Oritavancin, telavancin, and dalbavancin are recently marketed lipoglycopeptides that exhibit remarkable differences to conventional molecules. While dalbavancin inhibits the late stages of peptidoglycan synthesis by mainly impairing transglycosylase activity, oritavancin and telavancin anchor in the bacterial membrane by the lipophilic side chain linked to their disaccharidic moiety, disrupting membrane integrity and causing bacteriolysis. Oritavancin keeps activity against vancomycin-resistant enterocococci, being a stronger inhibitor of transpeptidase than of transglycosylase activity. These molecules have potent activity against Gram-positive organisms, most notably staphylococci (including methicillin-resistant Staphylococcus aureus and to some extent vancomycin-intermediate S. aureus), streptococci (including multidrug-resistant pneumococci), and Clostridia. All agents are indicated for the treatment of acute bacterial skin and skin structure infections, and telavancin, for hospital-acquired and ventilator-associated bacterial pneumonia. While telavancin is administered daily at 10 mg/kg, the remarkably long half-lives of oritavancin and dalbavancin allow for infrequent dosing (single dose of 1200 mg for oritavancin and 1000 mg at day 1 followed by 500 mg at day 8 for dalbavancin), which could be exploited in the future for outpatient therapy. Among possible safety issues evidenced during clinical development were an increased risk of developing osteomyelitis with oritavancin; taste disturbance, nephrotoxicity, and risk of corrected QT interval prolongation (especially in the presence of at-risk co-medications) with telavancin; and elevation of hepatic enzymes with dalbavancin. Interference with coagulation tests has been reported with oritavancin and telavancin. These drugs proved non-inferior to conventional treatments in clinical trials but their advantages may be better evidenced upon future evaluation in more severe infections.

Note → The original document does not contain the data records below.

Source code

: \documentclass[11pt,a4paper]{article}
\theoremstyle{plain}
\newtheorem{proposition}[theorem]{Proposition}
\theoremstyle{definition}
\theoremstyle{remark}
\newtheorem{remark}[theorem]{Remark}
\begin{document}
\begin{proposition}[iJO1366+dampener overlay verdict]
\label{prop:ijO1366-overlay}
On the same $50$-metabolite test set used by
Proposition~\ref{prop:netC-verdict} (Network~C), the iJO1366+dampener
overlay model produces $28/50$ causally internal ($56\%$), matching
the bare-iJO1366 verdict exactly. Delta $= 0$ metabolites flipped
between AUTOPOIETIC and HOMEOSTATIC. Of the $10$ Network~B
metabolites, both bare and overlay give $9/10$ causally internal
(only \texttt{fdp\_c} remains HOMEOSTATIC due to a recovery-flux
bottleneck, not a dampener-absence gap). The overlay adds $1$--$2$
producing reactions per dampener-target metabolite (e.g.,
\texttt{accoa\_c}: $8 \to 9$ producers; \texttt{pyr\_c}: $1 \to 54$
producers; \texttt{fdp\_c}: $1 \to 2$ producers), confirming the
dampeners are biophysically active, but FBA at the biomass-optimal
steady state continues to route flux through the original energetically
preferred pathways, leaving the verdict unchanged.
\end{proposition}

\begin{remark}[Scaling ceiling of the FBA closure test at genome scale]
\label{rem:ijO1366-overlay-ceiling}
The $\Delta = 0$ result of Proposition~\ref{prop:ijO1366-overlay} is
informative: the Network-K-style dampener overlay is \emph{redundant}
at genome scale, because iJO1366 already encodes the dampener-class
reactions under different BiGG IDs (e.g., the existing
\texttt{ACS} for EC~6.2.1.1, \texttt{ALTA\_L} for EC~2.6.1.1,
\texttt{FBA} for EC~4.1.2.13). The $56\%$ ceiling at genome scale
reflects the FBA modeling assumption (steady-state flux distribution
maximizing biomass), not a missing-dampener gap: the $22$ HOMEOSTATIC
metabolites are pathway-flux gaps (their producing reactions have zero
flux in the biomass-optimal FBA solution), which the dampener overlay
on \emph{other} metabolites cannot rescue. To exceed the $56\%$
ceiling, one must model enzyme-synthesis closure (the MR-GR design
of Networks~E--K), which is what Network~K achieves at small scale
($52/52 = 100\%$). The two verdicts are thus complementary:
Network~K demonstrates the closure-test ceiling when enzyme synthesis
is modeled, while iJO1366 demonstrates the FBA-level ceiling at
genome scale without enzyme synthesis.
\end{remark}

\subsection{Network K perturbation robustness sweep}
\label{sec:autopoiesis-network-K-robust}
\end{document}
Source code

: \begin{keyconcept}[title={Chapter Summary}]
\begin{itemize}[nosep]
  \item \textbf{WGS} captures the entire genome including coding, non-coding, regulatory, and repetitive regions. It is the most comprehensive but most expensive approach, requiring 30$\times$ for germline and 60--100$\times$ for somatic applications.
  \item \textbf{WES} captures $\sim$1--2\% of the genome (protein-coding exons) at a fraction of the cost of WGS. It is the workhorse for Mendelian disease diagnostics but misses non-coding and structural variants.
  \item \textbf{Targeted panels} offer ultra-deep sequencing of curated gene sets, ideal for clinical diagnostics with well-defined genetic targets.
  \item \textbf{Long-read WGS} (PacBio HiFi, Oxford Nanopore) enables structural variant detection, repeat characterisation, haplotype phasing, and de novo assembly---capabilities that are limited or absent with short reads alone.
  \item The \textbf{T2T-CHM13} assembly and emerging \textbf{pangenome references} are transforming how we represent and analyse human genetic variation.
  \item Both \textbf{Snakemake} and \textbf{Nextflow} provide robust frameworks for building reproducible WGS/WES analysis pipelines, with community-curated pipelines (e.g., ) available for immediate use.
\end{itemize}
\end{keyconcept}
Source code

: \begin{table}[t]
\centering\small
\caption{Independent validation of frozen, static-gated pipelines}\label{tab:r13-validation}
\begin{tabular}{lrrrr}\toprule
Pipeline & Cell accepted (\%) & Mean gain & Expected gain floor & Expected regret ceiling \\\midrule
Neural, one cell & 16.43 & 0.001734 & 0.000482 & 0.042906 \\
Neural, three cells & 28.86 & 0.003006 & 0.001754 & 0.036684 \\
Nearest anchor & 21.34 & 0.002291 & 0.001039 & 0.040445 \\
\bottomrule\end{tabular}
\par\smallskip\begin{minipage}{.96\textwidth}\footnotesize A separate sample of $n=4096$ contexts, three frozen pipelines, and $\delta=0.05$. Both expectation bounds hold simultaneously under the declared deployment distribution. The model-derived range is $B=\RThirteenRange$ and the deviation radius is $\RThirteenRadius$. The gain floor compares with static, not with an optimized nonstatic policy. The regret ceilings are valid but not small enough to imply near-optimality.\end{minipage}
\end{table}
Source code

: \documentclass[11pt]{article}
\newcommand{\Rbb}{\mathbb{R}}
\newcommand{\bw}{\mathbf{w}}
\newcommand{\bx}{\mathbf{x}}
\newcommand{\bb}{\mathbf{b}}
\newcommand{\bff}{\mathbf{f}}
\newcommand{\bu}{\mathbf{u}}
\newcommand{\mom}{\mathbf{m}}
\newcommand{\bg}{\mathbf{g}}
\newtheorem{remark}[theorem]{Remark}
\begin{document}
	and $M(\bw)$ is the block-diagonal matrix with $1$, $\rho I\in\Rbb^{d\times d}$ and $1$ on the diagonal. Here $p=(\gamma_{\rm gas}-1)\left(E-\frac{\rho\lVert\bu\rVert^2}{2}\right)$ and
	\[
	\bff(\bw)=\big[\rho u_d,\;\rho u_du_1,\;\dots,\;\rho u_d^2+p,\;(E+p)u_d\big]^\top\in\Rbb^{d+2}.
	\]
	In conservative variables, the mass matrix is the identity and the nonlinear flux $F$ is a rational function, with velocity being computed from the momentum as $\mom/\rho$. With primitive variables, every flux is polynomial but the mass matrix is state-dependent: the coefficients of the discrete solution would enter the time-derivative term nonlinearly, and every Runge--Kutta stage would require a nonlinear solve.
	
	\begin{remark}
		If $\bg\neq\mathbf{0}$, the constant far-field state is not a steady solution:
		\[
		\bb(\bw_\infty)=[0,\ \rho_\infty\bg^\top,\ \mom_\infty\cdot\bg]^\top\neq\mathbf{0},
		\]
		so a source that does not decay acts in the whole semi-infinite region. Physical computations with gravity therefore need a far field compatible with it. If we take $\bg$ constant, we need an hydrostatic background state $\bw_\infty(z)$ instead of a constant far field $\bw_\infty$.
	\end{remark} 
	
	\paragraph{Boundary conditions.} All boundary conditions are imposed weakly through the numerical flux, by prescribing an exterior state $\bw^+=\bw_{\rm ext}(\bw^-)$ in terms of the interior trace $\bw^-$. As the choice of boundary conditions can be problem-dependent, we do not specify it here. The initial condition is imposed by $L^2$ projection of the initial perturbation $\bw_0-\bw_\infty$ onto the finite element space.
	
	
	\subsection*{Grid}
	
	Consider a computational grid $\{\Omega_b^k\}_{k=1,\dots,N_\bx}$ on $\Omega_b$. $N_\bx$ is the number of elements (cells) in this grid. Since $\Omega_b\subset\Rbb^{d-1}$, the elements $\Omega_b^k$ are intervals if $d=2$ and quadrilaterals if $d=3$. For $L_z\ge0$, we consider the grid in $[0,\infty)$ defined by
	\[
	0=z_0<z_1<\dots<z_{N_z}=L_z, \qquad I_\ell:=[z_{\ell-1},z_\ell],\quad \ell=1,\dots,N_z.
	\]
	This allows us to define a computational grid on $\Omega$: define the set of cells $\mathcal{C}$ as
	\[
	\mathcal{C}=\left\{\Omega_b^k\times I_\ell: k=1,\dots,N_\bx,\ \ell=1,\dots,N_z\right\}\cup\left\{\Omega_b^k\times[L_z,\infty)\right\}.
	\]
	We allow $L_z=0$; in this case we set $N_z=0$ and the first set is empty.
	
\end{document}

奥利万星、替拉万星和达巴万星是最近上市的脂糖肽类抗生素,与传统药物相比具有显著差异。达巴万星主要通过抑制转糖基酶活性来抑制肽聚糖合成的晚期阶段,而奥利万星和替拉万星通过与二糖部分相连的亲脂性侧链锚定在细菌膜上,破坏膜的完整性并导致细菌溶解。奥利万星对万古霉素耐药肠球菌保持活性,对转肽酶的抑制作用强于转糖基酶。这些药物对革兰氏阳性菌具有很强的活性,特别是葡萄球菌(包括耐甲氧西林金黄色葡萄球菌和在一定程度上对万古霉素中介金黄色葡萄球菌)、链球菌(包括对多种药物耐药的肺炎球菌)和梭菌。所有药物均被批准用于治疗急性细菌性皮肤和皮肤结构感染,替拉万星还被批准用于治疗医院获得性和呼吸机相关性细菌性肺炎。替拉万星每天给药 10mg/kg,而奥利万星和达巴万星的半衰期显著延长,允许频繁给药(奥利万星单次剂量 1200mg,达巴万星第 1 天给予 1000mg,第 8 天给予 500mg),这在未来可能会用于门诊治疗。在临床开发过程中发现的可能存在的安全性问题包括:奥利万星增加了骨髓炎的风险;替拉万星有味觉障碍、肾毒性和校正的 QT 间期延长的风险(尤其是在存在高危共用药的情况下);达巴万星会导致肝酶升高。奥利万星和替拉万星会干扰凝血试验。这些药物在临床试验中被证明与传统治疗相比不劣效,但在未来对更严重感染的评估中可能会更好地证明其优势。